Fu*k me l just went to " like " that post...

What a dingbat !!

:lol:


----------



## BigTrev (Mar 16, 2008)

All the no likes thing will do is have threads pages long with quotes to say you like what a person said,,,seems daft


----------



## Asouf (Jul 10, 2010)

BigTrev said:


> All the no likes thing will do is have threads pages long with quotes to say you like what a person said,,,seems daft


I like what you said there...


----------



## BigTrev (Mar 16, 2008)

Asouf said:


> I like what you said there...


Thanks mate I like your reply


----------



## Hera (May 6, 2011)

Milky said:


> Fu*k me l just went to " like " that post...
> 
> What a dingbat !!
> 
> :lol:


Ha ha...and I went to do the same for yours!! :laugh: :no: It's just become habit now!!


----------



## resten (Apr 4, 2012)

BigTrev said:


> Thanks mate I like your reply


*liked*


----------



## Hera (May 6, 2011)

BigTrev said:


> All the no likes thing will do is have threads pages long with quotes to say you like what a person said,,,seems daft


It's not Lorian's choice!
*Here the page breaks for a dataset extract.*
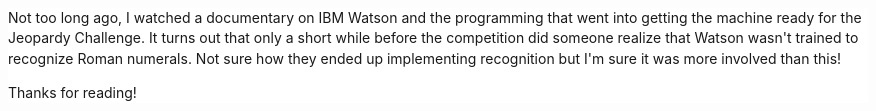 
Not too long ago, I watched a documentary on IBM Watson and the programming that went into getting the machine ready for the Jeopardy Challenge. It turns out that only a short while before the competition did someone realize that Watson wasn't trained to recognize Roman numerals. Not sure how they ended up implementing recognition but I'm sure it was more involved than this!

Thanks for reading!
The previous likes system was a plugin that isn't compatible with this version of vbulletin. If it's possible, he'll be bringing in a different likes system that is compatible.


----------



## BigTrev (Mar 16, 2008)

Katy said:


> It's not Lorian's choice! The previous likes system was a plugin that isn't compatible with this version of vbulletin. If it's possible, he'll be bringing in a different likes system that is compatible.


I like what you said:laugh:

Yeah I really hope so as this aint gunna work


----------



## BigTrev (Mar 16, 2008)

resten said:


> *liked*


Also liked this:laugh:


----------



## Hera (May 6, 2011)

BigTrev said:


> I like what you said:laugh:
> 
> Yeah I really hope so as this aint gunna work


To be fair, the likes system hasn't been around that long. Everyone coped fine beforehand. But, I do like the Like system...it's a nice, easy way to show you like a post and it's nice to log on to find you have likes too


----------



## BigTrev (Mar 16, 2008)

Katy said:


> To be fair, the likes system hasn't been around that long. Everyone coped fine beforehand. But, I do like the Like system...it's a nice, easy way to show you like a post and it's nice to log on to find you have likes too


Definitely will be a big miss for a lot on here for sure plus saved on a lot of unneeded quotes


----------